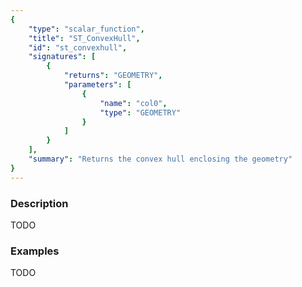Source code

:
 ```yaml
---
{
    "type": "scalar_function",
    "title": "ST_ConvexHull",
    "id": "st_convexhull",
    "signatures": [
        {
            "returns": "GEOMETRY",
            "parameters": [
                {
                    "name": "col0",
                    "type": "GEOMETRY"
                }
            ]
        }
    ],
    "summary": "Returns the convex hull enclosing the geometry"
}
---
```


### Description

TODO

### Examples

TODO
++++
### EXERCISE
From the material above, give the number of lines that contain the string "type", without any added remark.

### FINISHED TASK
2